On Sunday 3 September Richard also managed to find Sitticus floricola on Bettisfield Moss. However, a search of Wem Moss NNR failed to find any Sitticus floricola, but Richard did find 2 other nationally scarce spiders, Philodromus histrio, a Running Crab spider never previously recorded on Wem Moss, and Singa hamata, a small Orbweb spider last recorded on Wem Moss in 1963.
It’s always a pleasure to go out with a real expert naturalist, and it’s worth pointing out just how few expert naturalists their really are. People with this level of expertise are few and far between. Biodiversity and natural history is such a huge and complex subject, the most complex subject known to humankind, that someone can only be a real expert in one or at most a few groups of species. It really is the most underrated and taken for granted field of knowledge.
All the photographs are of the same small male, which probably had a body length of 3mm or less. The adults have body lengths of up to 6.5mm, but are generally around 5mm. Given their habitat type and small size these are not likely to be a species that visitors to the Moss are will see, but it’s great to know they’re there.
Having said that it’s well worth look at the heads of Common Cotton Grass near the paths in May-June.
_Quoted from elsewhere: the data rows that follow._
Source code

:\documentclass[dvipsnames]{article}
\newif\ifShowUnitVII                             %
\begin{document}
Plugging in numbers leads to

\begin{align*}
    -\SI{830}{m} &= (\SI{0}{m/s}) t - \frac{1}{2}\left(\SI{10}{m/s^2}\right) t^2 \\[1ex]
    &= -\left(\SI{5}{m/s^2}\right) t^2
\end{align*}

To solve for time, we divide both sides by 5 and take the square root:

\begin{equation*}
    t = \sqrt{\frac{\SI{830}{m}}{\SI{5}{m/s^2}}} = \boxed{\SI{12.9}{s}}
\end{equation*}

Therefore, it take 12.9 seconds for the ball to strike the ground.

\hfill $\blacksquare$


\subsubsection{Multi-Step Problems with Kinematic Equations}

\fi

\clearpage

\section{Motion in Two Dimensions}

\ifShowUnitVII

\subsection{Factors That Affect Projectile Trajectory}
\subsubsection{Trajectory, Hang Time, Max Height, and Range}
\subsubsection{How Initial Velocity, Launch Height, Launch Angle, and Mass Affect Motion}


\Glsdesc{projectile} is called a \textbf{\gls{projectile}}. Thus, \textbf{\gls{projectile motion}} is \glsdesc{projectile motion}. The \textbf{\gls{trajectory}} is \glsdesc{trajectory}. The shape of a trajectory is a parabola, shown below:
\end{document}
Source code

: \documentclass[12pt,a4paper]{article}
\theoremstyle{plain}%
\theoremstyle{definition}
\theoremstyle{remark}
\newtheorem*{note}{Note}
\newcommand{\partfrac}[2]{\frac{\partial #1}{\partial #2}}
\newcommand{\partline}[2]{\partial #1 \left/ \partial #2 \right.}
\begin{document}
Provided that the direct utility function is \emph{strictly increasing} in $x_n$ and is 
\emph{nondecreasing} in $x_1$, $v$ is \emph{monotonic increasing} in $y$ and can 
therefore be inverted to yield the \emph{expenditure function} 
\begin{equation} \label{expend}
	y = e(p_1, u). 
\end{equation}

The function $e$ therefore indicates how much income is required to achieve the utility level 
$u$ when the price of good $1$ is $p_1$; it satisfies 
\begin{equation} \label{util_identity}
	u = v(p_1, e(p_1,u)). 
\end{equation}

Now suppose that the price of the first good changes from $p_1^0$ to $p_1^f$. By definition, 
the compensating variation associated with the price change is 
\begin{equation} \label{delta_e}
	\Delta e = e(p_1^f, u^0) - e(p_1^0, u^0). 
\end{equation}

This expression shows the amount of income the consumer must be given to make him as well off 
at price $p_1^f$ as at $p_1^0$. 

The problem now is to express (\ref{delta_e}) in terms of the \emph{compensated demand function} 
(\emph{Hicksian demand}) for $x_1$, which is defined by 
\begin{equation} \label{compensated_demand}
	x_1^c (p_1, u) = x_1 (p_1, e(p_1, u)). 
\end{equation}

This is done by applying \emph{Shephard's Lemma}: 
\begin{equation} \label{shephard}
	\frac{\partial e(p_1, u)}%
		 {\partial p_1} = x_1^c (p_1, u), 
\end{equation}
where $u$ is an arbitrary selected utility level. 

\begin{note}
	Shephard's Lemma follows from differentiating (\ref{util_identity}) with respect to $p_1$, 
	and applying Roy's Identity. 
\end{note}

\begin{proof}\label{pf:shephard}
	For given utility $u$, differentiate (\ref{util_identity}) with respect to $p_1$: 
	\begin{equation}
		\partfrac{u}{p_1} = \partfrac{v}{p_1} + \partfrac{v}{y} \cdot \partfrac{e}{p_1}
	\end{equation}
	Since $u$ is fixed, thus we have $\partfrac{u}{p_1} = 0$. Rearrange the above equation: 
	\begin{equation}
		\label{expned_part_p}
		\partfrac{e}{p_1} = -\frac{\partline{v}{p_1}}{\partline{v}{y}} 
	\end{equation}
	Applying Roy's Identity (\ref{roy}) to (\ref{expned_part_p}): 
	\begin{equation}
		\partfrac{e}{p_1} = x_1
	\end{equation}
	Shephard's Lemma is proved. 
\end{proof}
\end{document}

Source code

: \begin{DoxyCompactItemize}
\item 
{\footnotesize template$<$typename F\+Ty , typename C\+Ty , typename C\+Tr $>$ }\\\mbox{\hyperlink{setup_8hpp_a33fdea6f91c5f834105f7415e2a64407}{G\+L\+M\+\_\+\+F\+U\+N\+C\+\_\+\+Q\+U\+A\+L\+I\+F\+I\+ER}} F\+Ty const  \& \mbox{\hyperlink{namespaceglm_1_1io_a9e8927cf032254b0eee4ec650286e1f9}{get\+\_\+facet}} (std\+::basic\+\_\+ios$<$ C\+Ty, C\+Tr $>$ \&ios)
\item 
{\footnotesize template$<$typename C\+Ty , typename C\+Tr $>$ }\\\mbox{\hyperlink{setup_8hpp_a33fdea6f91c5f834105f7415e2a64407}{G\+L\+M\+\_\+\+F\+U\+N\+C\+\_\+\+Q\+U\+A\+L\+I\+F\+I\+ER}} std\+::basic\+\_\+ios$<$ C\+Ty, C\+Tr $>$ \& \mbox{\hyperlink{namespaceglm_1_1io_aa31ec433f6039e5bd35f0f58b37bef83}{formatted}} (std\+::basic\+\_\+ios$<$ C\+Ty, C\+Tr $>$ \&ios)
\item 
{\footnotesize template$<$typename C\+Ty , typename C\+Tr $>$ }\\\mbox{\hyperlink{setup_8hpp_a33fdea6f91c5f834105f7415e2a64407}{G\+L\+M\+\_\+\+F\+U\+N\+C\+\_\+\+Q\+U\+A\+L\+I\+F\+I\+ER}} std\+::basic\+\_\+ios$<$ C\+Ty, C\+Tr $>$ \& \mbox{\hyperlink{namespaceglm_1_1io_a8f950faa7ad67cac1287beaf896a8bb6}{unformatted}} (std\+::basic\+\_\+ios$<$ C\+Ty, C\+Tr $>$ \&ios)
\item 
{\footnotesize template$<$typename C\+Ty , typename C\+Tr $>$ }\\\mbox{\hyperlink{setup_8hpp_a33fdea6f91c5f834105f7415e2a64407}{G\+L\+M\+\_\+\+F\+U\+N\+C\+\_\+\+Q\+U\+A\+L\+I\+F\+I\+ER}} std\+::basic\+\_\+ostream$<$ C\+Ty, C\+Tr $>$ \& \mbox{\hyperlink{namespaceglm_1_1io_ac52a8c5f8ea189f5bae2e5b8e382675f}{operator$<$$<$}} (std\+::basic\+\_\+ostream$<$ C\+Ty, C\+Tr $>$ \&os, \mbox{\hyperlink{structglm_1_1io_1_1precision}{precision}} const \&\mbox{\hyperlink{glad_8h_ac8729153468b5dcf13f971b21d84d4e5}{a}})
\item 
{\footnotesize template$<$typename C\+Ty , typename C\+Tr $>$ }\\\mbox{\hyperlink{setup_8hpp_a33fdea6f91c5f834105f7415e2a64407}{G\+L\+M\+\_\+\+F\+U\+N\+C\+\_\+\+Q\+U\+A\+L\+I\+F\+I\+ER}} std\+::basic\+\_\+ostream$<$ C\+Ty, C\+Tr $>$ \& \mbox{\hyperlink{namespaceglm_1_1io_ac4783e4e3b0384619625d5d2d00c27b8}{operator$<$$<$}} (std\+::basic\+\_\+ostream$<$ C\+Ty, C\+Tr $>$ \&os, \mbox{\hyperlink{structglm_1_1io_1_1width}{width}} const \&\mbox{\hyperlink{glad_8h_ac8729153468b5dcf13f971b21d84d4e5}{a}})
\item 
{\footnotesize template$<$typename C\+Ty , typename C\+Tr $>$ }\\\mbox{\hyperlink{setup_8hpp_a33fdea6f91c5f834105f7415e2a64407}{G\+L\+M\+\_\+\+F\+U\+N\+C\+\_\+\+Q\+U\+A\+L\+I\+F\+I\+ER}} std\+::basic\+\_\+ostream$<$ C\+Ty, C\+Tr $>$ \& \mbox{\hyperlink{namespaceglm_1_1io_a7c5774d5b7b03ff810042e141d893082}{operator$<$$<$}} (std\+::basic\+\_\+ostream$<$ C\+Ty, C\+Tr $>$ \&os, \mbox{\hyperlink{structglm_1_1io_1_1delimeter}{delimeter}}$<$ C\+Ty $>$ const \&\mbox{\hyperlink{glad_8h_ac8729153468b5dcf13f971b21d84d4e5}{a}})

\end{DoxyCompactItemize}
These spiders bind the outside of the white fluffy Cotton grass heads with their silk, and when these flower heads are fresh, this is the best time to see the ones occupied by spiders. Later in the season many of the Cotton Grass heads are naturally matted together without them being used by spider. It’s worth noting that other species of spider have been found to bind the heads of Cotton Grass like this as a home, so you can’t be certain it means Sitticus floricola.
*Richard Gallon has contacted me to say that on the Spider Recording Scheme database there was a record for Sitticus floricola on Whixall Moss by Dr. Jonty Denton on 27/07/2004, which is only 13 years ago.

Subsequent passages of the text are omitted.